How to Calculate the Capacity of a Water Tank Using Algebra
When troubleshooting the capacity of a water tank, the algebraic approach can be a powerful tool. Imagine you have a water tank that is currently 1/3 full and after adding 150 liters of water, the tank becomes full. This scenario poses an interesting conundrum: how can we determine the total capacity of the tank? Let's delve into this problem using algebraic methods and explore the solution step-by-step.
Solving the Problem Using Algebra
Let the total capacity of the tank be denoted as C liters. Initially, the tank is 1/3 full, meaning it contains (frac{1}{3}C) liters of water. After adding 150 liters of water, the tank becomes completely full, leading to the equation:
(frac{1}{3}C 150 C)
Step-by-Step Solution
First, isolate the variable C by subtracting (frac{1}{3}C) from both sides of the equation:(frac{1}{3}C 150 , – , frac{1}{3}C C , - , frac{1}{3}C)
(150 frac{2}{3}C)
Next, solve for C by multiplying both sides of the equation by (frac{3}{2}) to isolate C:(150 times frac{3}{2} C)
(frac{450}{2} C)
(225 C)
Therefore, the capacity of the tank is 225 liters.

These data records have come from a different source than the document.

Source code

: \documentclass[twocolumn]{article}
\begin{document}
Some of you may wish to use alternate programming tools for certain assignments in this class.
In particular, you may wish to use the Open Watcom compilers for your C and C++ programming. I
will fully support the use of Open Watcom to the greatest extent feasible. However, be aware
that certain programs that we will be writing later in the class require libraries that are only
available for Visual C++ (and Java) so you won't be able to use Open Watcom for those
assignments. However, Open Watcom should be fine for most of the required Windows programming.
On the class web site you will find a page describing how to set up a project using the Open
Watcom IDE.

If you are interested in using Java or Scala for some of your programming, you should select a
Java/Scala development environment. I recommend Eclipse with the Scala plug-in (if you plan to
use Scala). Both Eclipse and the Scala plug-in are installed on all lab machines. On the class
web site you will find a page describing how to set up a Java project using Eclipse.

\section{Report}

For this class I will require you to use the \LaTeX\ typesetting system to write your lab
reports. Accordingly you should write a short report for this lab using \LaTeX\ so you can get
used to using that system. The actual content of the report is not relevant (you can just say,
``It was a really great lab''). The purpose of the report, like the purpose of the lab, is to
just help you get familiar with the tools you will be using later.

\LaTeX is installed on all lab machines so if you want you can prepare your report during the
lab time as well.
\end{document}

Alternative Solutions Explained
Let's also explore some alternative methods to solve this problem, presented in various sources:
Method 1: 1/2 - 1/3 200 liters
[ text{1/2 tank} - text{1/3 tank} 200 ]
[ frac{3}{6} - frac{2}{6} 200 ]
[ frac{1}{6} text{ of the tank} 200 text{ liters} ]

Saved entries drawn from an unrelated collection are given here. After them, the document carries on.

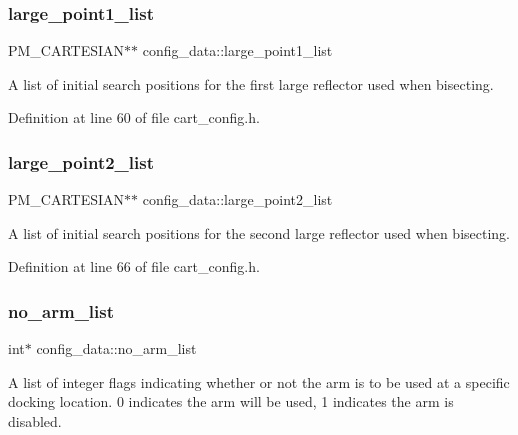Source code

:\mbox{\label{structconfig__data_a7b2d512bbdc163be02d2ca8978180c34}} 
\subsubsection{\texorpdfstring{large\+\_\+point1\+\_\+list}{large\_point1\_list}}
{\footnotesize\ttfamily P\+M\+\_\+\+C\+A\+R\+T\+E\+S\+I\+AN$\ast$$\ast$ config\+\_\+data\+::large\+\_\+point1\+\_\+list}

A list of initial search positions for the first large reflector used when bisecting. 

Definition at line 60 of file cart\+\_\+config.\+h.

\mbox{\label{structconfig__data_ae7e80641b121bea61d098ee3567052f9}} 
\subsubsection{\texorpdfstring{large\+\_\+point2\+\_\+list}{large\_point2\_list}}
{\footnotesize\ttfamily P\+M\+\_\+\+C\+A\+R\+T\+E\+S\+I\+AN$\ast$$\ast$ config\+\_\+data\+::large\+\_\+point2\+\_\+list}

A list of initial search positions for the second large reflector used when bisecting. 

Definition at line 66 of file cart\+\_\+config.\+h.

\mbox{\label{structconfig__data_a05d5897890c90a80bfcc574a2691a367}} 
\subsubsection{\texorpdfstring{no\+\_\+arm\+\_\+list}{no\_arm\_list}}
{\footnotesize\ttfamily int$\ast$ config\+\_\+data\+::no\+\_\+arm\+\_\+list}

A list of integer flags indicating whether or not the arm is to be used at a specific docking location. 0 indicates the arm will be used, 1 indicates the arm is disabled.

[ text{Full capacity of the tank} 200 div frac{1}{6} 1200 text{ liters} ]
Method 2: 1/2X - 200 1/3X
[ frac{1}{2}X - 200 frac{1}{3}X ]
[ frac{1}{2}X - frac{1}{3}X 200 ]
[ frac{3}{6}X - frac{2}{6}X 200 ]
[ frac{1}{6}X 200 ]
[ X 1200 text{ liters} ]
Method 3: 1/3 4/12
[ frac{7}{12} - frac{4}{12} 3/12 9 text{ liters} ]
[ frac{9}{3} 3 text{ liters} frac{1}{12} text{ of the tank} ]
[ 3 times 12 36 text{ liters} text{capacity of the tank} ]
Method 4: Let the capacity of the tank x
[ frac{x}{3} - 9 frac{7x}{12} ]
[ frac{7x}{12} - frac{x}{3} 9 ]
[ frac{7x - 4x}{12} 9 ]
[ frac{3x}{12} 9 ]
[ x frac{4 times 9}{1} 36 text{ liters} ]
Method 5: Let the capacity of the tank be C litres
[ frac{C}{3} - 9 frac{7C}{12} ]
[ frac{C}{3} - frac{7C}{12} 9 ]
[ frac{4C - 7C}{12} 9 ]
[ frac {-3C}{12} 9 ]
[ -3C 108 ]
[ C 36 text{ liters} ]
Conclusion
Through these various methods, we can see that the capacity of the water tank is consistently determined to be 36 liters. Each method provides a unique perspective on solving the problem, but they all converge on the same solution using fundamental algebraic principles. Understanding these methods can enhance your problem-solving skills and flexibility in dealing with real-world situations involving capacity calculations.